• DATA FOR THIS EXERCISE:
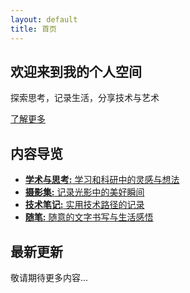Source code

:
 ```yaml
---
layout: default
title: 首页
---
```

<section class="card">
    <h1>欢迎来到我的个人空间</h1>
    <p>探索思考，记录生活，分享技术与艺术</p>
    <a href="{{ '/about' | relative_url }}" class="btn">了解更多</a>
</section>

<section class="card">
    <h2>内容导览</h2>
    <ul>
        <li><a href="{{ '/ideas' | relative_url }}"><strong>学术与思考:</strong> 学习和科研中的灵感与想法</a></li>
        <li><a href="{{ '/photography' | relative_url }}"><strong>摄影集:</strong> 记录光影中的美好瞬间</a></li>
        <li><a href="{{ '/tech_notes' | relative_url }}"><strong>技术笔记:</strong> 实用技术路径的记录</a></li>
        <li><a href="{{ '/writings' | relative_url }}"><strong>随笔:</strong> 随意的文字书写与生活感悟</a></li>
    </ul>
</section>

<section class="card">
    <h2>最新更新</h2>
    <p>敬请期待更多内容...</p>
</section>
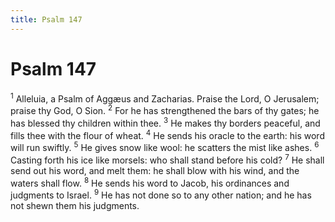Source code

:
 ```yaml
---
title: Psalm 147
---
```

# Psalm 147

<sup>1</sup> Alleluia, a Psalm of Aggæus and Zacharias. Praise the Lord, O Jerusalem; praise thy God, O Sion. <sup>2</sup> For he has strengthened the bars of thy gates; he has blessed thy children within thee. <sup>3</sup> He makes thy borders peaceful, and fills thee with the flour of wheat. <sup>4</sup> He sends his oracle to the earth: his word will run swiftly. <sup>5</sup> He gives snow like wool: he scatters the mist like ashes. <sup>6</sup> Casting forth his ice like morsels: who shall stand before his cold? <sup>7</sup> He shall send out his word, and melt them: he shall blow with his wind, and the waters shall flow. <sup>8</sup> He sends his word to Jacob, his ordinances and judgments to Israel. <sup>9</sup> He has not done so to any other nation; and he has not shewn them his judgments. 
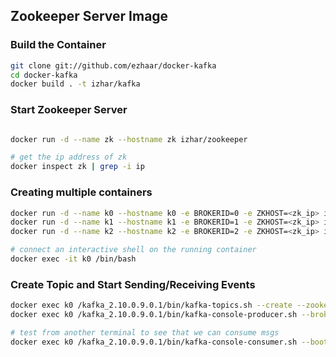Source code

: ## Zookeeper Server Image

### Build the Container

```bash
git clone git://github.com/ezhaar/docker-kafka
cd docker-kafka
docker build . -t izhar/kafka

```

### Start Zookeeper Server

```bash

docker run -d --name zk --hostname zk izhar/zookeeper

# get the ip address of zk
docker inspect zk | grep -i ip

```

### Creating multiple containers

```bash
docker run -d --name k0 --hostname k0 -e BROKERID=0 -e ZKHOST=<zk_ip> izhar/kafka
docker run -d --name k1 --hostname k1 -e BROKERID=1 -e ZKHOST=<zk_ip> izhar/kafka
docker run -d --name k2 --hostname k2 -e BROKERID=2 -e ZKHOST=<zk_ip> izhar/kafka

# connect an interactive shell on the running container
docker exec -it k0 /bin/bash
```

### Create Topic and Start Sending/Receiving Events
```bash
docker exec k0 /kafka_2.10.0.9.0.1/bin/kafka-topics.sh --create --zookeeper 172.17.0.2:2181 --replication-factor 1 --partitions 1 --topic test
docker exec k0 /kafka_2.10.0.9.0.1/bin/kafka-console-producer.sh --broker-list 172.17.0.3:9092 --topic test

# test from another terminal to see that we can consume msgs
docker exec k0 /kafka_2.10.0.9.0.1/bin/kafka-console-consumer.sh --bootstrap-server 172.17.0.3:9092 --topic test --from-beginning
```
==
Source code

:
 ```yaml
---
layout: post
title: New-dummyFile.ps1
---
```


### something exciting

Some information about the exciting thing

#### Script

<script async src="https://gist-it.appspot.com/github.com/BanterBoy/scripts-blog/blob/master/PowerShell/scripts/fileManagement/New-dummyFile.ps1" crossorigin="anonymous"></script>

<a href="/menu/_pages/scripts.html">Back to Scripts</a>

• TASK TO CARRY OUT: Taking the material above, give again exactly the lines from the one holding "<h2>最新更新</h2>" through the one holding "# Psalm 147", with both ends and without pictures.

• WORKED SOLUTION:
    <h2>最新更新</h2>
    <p>敬请期待更多内容...</p>
</section>
Source code

:
 ```yaml
---
title: Psalm 147
---
```

# Psalm 147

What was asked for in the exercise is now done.